Aussi faut-il rappeler que la guerre d’Algérie dure depuis 9 mois et que le quartier reste sous l’œil vigilant de la police. Comme le rappelle Marie Rose Pineau, « Surveillance au travail, surveillance dans les foyers, la police sait aussi exercer sa surveillance dans les hôtels » dont la Goutte d’or est remplie. Elle précise que « la brigade Nord-africaine a été constituée sous l’appellation de « brigades des agressions et violences », rappelant qu’en juin, un peu plus d’un mois avant le 30 juillet, « une rafle organisée par la préfecture de police a donné les résultats suivants : 810 personnes interpellées, 40 conduites au commissariat » tout en concluant que « ce ne sont pas les marchands de sommeil qui ont été inquiétés » [5].

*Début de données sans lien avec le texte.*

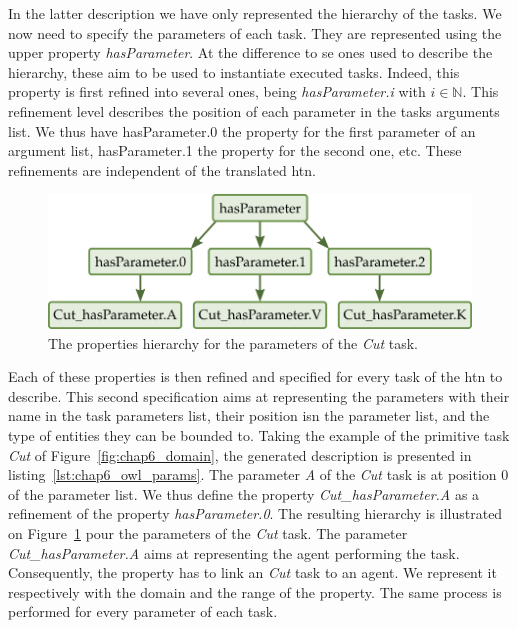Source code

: In the latter description we have only represented the hierarchy of the tasks. We now need to specify the parameters of each task. They are represented using the upper property \textit{hasParameter}. At the difference to se ones used to describe the hierarchy, these aim to be used to instantiate executed tasks. Indeed, this property is first refined into several ones, being \textit{hasParameter.i} with $i \in \mathbb{N}$. This refinement level describes the position of each parameter in the tasks arguments list. We thus have hasParameter.0 the property for the first parameter of an argument list, hasParameter.1 the property for the second one, etc. These refinements are independent of the translated \acrshort{htn}.

\begin{figure}[h!]
\centering
\includegraphics[scale=0.4]{figures/chapter6/rbox_params.png}
\caption{\label{fig:chap6_rbox_params} The properties hierarchy for the parameters of the \textit{Cut} task.}
\end{figure}

Each of these properties is then refined and specified for every task of the \acrshort{htn} to describe. This second specification aims at representing the parameters with their name in the task parameters list, their position isn the parameter list, and the type of entities they can be bounded to. Taking the example of the primitive task \textit{Cut} of Figure~\ref{fig:chap6_domain}, the generated description is presented in listing~\ref{lst:chap6_owl_params}. The parameter \textit{A} of the \textit{Cut} task is at position 0 of the parameter list. We thus define the property \textit{Cut\_hasParameter.A} as a refinement of the property \textit{hasParameter.0}. The resulting hierarchy is illustrated on Figure~\ref{fig:chap6_rbox_params} pour the parameters of the \textit{Cut} task. The parameter \textit{Cut\_hasParameter.A} aims at representing the agent performing the task. Consequently, the property has to link an \textit{Cut} task to an agent. We represent it respectively with the domain and the range of the property. The same process is performed for every parameter of each task.

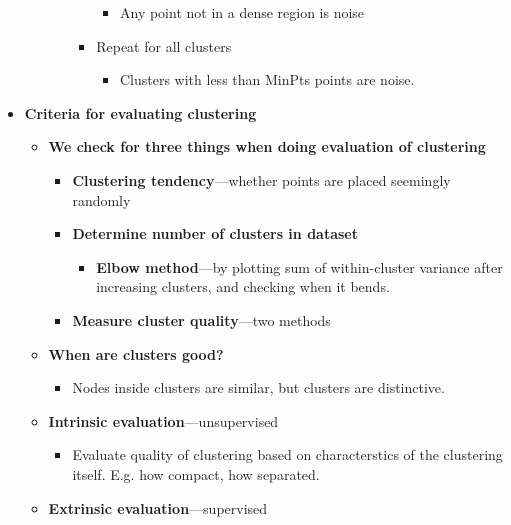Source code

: \begin{multicols}{2}
\begin{itemize}
\begin{itemize}
\begin{itemize}
\begin{itemize}
        \begin{itemize}
                \item
          Any point not in a dense region is noise
        \end{itemize}
      \item
        Repeat for all clusters

        \begin{itemize}
                \item
          Clusters with less than MinPts points are noise.
        \end{itemize}
      \end{itemize}
    \end{itemize}
  \end{itemize}
\item
  \textbf{Criteria for evaluating clustering}

  \begin{itemize}
    \item
    \textbf{We check for three things when doing evaluation of
    clustering}

    \begin{itemize}
        \item
      \textbf{Clustering tendency}---whether points are placed seemingly
      randomly
    \item
      \textbf{Determine number of clusters in dataset}

      \begin{itemize}
            \item
        \textbf{Elbow method}---by plotting sum of within-cluster
        variance after increasing clusters, and checking when it bends.
      \end{itemize}
    \item
      \textbf{Measure cluster quality}---two methods
    \end{itemize}
  \item
    \textbf{When are clusters good?}

    \begin{itemize}
        \item
      Nodes inside clusters are similar, but clusters are distinctive.
    \end{itemize}
  \item
    \textbf{Intrinsic evaluation}---unsupervised

    \begin{itemize}
        \item
      Evaluate quality of clustering based on characterstics of the
      clustering itself. E.g. how compact, how separated.
    \end{itemize}
  \item
    \textbf{Extrinsic evaluation}---supervised


\end{itemize}
\end{itemize}
\end{multicols}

C’est ainsi que le 29 juillet, la veille du 30, l’Assemblée nationale prolonge l’état d’urgence en Algérie. Enfin, le 30, le hasard du calendrier veut que ce jour soit le jour de l’Aïd el Kébir. Et malgré ce contexte inquiétant chargé de symboles, les travailleurs émigrés viennent en masse à la Goutte d’or pour célébrer cette fête importante qui rappelle le sacrifice d’Abraham.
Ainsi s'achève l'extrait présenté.